As discussion surrounding Figure 4.9 points out, scatter-based polygon layers (i.e., add_polygons(), add_ribbons(), etc) render all the polygons using one plotly.js trace by default. This approach is computationally efficient, but it’s not always desirable (e.g., can’t have multiple fills per trace, interactivity is relatively limited). To work around the limitations, consider using split (or color with a discrete variable) to split the polygon data into multiple traces. Figure 3.25 demonstrates using split which will impose plotly.js’ colorway to each trace (i.e., subregion) and leverage hoveron to generate one tooltip per sub-region.

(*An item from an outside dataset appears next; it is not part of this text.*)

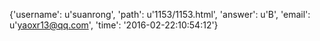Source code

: {'username': u'suanrong', 'path': u'1153/1153.html', 'answer': u'B', 'email': u'yaoxr13@qq.com', 'time': '2016-02-22:10:54:12'}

add_polygons(base, split = ~subregion, hoveron = "fills")
Using split to render polygons with different fills and interactive properties.

FIGURE 3.25: Using split to render polygons with different fills and interactive properties.

3.3.1 Ribbons

Ribbons are useful for showing uncertainty bounds as a function of x. The add_ribbons() function creates ribbons and requires the arguments: x, ymin, and ymax. The augment() function from the broom package appends observational-level model components (e.g., fitted values stored as a new column .fitted) which is useful for extracting those components in a convenient form for visualization. Figure 3.26 shows the fitted values and uncertainty bounds from a linear model object.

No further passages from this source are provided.